** Opening RECORD EXCERPTS block **

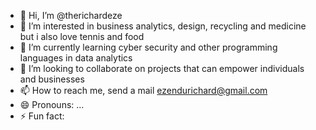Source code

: - 👋 Hi, I’m @therichardeze
- 👀 I’m interested in business analytics, design, recycling and medicine but i also love tennis and food
- 🌱 I’m currently learning cyber security and other programming languages in data analytics
- 💞️ I’m looking to collaborate on projects that can empower individuals and businesses
- 📫 How to reach me, send a mail ezendurichard@gmail.com
- 😄 Pronouns: ...
- ⚡ Fun fact: 

<!---
therichardeze/therichardeze is a ✨ special ✨ repository because its `README.md` (this file) appears on your GitHub profile.
You can click the Preview link to take a look at your changes.
--->
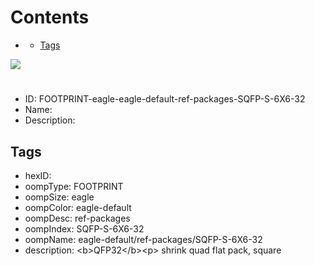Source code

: 



Contents
========

* [](#)
	* [Tags](#tags)
  
![][im]
# 

- ID: FOOTPRINT-eagle-eagle-default-ref-packages-SQFP-S-6X6-32
- Name: 
- Description: 

## Tags

- hexID: 
- oompType: FOOTPRINT
- oompSize: eagle
- oompColor: eagle-default
- oompDesc: ref-packages
- oompIndex: SQFP-S-6X6-32
- oompName: eagle-default/ref-packages/SQFP-S-6X6-32
- description: &lt;b&gt;QFP32&lt;/b&gt;&lt;p&gt;&#xD;
shrink quad flat pack, square



[im]: image.png
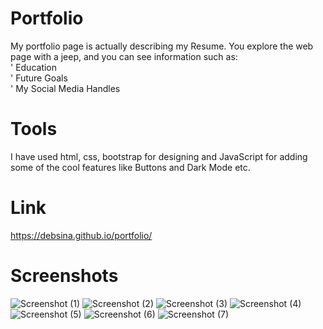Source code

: # Portfolio 
My portfolio page is actually describing my Resume. You explore the web page with a jeep, and you can see information such as:<br>
' Education <br>
' Future Goals <br>
' My Social Media Handles <br>
 # Tools
I have used html, css, bootstrap for designing and JavaScript for adding some of the cool features like Buttons and Dark Mode etc.
# Link 
https://debsina.github.io/portfolio/
# Screenshots
![Screenshot (1)](https://github.com/user-attachments/assets/db30db0a-5de6-413b-a8b2-9bc1895b0f00)
![Screenshot (2)](https://github.com/user-attachments/assets/910e3b97-a18b-44a6-ba05-f39758f747c5)
![Screenshot (3)](https://github.com/user-attachments/assets/b0f66aa9-5dd2-4c2a-abde-7b158759dcb8)
![Screenshot (4)](https://github.com/user-attachments/assets/7a3ae691-4813-46d8-972b-1bf225e9c4d8)
![Screenshot (5)](https://github.com/user-attachments/assets/dc5d9551-6bc7-4b52-9c1d-a7e38eab24ed)
![Screenshot (6)](https://github.com/user-attachments/assets/976b0355-712a-4701-8495-58295bef7b3e)
![Screenshot (7)](https://github.com/user-attachments/assets/e6cd7057-ed93-40a7-9e1c-6c99763cd9e3)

** Closing RECORD EXCERPTS block **

ACTIVITY:
Since the copy must exclude the pictures, transcribe only the text of the records, word for word.

RESULT:
Source code

: - 👋 Hi, I’m @therichardeze
- 👀 I’m interested in business analytics, design, recycling and medicine but i also love tennis and food
- 🌱 I’m currently learning cyber security and other programming languages in data analytics
- 💞️ I’m looking to collaborate on projects that can empower individuals and businesses
- 📫 How to reach me, send a mail ezendurichard@gmail.com
- 😄 Pronouns: ...
- ⚡ Fun fact: 

<!---
therichardeze/therichardeze is a ✨ special ✨ repository because its `README.md` (this file) appears on your GitHub profile.
You can click the Preview link to take a look at your changes.
--->
Source code

: 



Contents
========

* [](#)
	* [Tags](#tags)
  
![][im]
# 

- ID: FOOTPRINT-eagle-eagle-default-ref-packages-SQFP-S-6X6-32
- Name: 
- Description: 

## Tags

- hexID: 
- oompType: FOOTPRINT
- oompSize: eagle
- oompColor: eagle-default
- oompDesc: ref-packages
- oompIndex: SQFP-S-6X6-32
- oompName: eagle-default/ref-packages/SQFP-S-6X6-32
- description: &lt;b&gt;QFP32&lt;/b&gt;&lt;p&gt;&#xD;
shrink quad flat pack, square



[im]: image.png
Source code

: # Portfolio 
My portfolio page is actually describing my Resume. You explore the web page with a jeep, and you can see information such as:<br>
' Education <br>
' Future Goals <br>
' My Social Media Handles <br>
 # Tools
I have used html, css, bootstrap for designing and JavaScript for adding some of the cool features like Buttons and Dark Mode etc.
# Link 
https://debsina.github.io/portfolio/
# Screenshots
![Screenshot (1)](https://github.com/user-attachments/assets/db30db0a-5de6-413b-a8b2-9bc1895b0f00)
![Screenshot (2)](https://github.com/user-attachments/assets/910e3b97-a18b-44a6-ba05-f39758f747c5)
![Screenshot (3)](https://github.com/user-attachments/assets/b0f66aa9-5dd2-4c2a-abde-7b158759dcb8)
![Screenshot (4)](https://github.com/user-attachments/assets/7a3ae691-4813-46d8-972b-1bf225e9c4d8)
![Screenshot (5)](https://github.com/user-attachments/assets/dc5d9551-6bc7-4b52-9c1d-a7e38eab24ed)
![Screenshot (6)](https://github.com/user-attachments/assets/976b0355-712a-4701-8495-58295bef7b3e)
![Screenshot (7)](https://github.com/user-attachments/assets/e6cd7057-ed93-40a7-9e1c-6c99763cd9e3)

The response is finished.